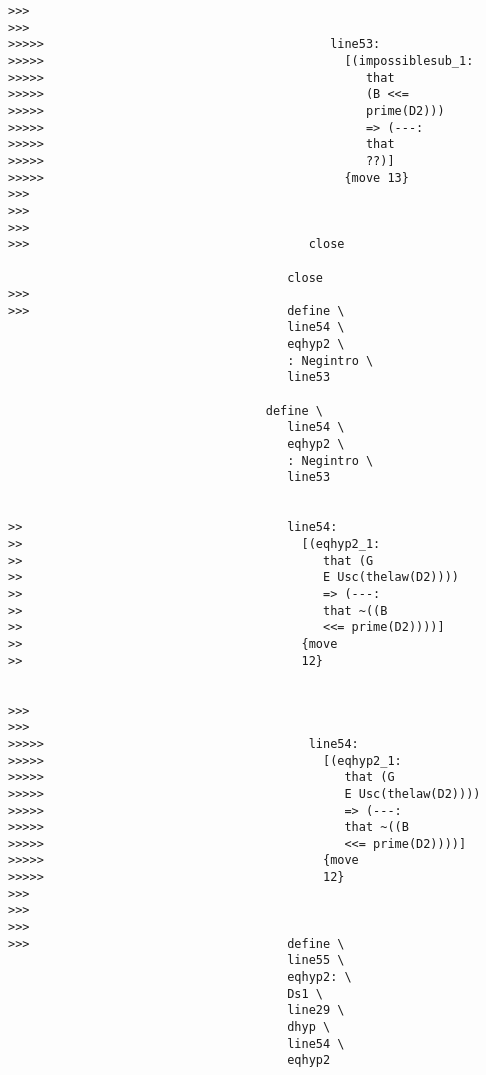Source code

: \documentclass[12pt]{article}
\begin{document}
\begin{verbatim}
>>>
>>>
>>>>>                                        line53:
>>>>>                                          [(impossiblesub_1:
>>>>>                                             that
>>>>>                                             (B <<=
>>>>>                                             prime(D2)))
>>>>>                                             => (---:
>>>>>                                             that
>>>>>                                             ??)]
>>>>>                                          {move 13}
>>>
>>>
>>>
>>>                                       close

                                       close
>>>
>>>                                    define \
                                       line54 \
                                       eqhyp2 \
                                       : Negintro \
                                       line53

                                    define \
                                       line54 \
                                       eqhyp2 \
                                       : Negintro \
                                       line53


>>                                     line54:
>>                                       [(eqhyp2_1:
>>                                          that (G
>>                                          E Usc(thelaw(D2))))
>>                                          => (---:
>>                                          that ~((B
>>                                          <<= prime(D2))))]
>>                                       {move
>>                                       12}


>>>
>>>
>>>>>                                     line54:
>>>>>                                       [(eqhyp2_1:
>>>>>                                          that (G
>>>>>                                          E Usc(thelaw(D2))))
>>>>>                                          => (---:
>>>>>                                          that ~((B
>>>>>                                          <<= prime(D2))))]
>>>>>                                       {move
>>>>>                                       12}
>>>
>>>
>>>
>>>                                    define \
                                       line55 \
                                       eqhyp2: \
                                       Ds1 \
                                       line29 \
                                       dhyp \
                                       line54 \
                                       eqhyp2


\end{verbatim}
\end{document}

- [Work instruction] Drop the pictures and reproduce the rest of the data exactly.

- [Answer space]
Source code

: \documentclass[12pt]{article}
\begin{document}
\begin{verbatim}
>>>
>>>
>>>>>                                        line53:
>>>>>                                          [(impossiblesub_1:
>>>>>                                             that
>>>>>                                             (B <<=
>>>>>                                             prime(D2)))
>>>>>                                             => (---:
>>>>>                                             that
>>>>>                                             ??)]
>>>>>                                          {move 13}
>>>
>>>
>>>
>>>                                       close

                                       close
>>>
>>>                                    define \
                                       line54 \
                                       eqhyp2 \
                                       : Negintro \
                                       line53

                                    define \
                                       line54 \
                                       eqhyp2 \
                                       : Negintro \
                                       line53


>>                                     line54:
>>                                       [(eqhyp2_1:
>>                                          that (G
>>                                          E Usc(thelaw(D2))))
>>                                          => (---:
>>                                          that ~((B
>>                                          <<= prime(D2))))]
>>                                       {move
>>                                       12}


>>>
>>>
>>>>>                                     line54:
>>>>>                                       [(eqhyp2_1:
>>>>>                                          that (G
>>>>>                                          E Usc(thelaw(D2))))
>>>>>                                          => (---:
>>>>>                                          that ~((B
>>>>>                                          <<= prime(D2))))]
>>>>>                                       {move
>>>>>                                       12}
>>>
>>>
>>>
>>>                                    define \
                                       line55 \
                                       eqhyp2: \
                                       Ds1 \
                                       line29 \
                                       dhyp \
                                       line54 \
                                       eqhyp2


\end{verbatim}
\end{document}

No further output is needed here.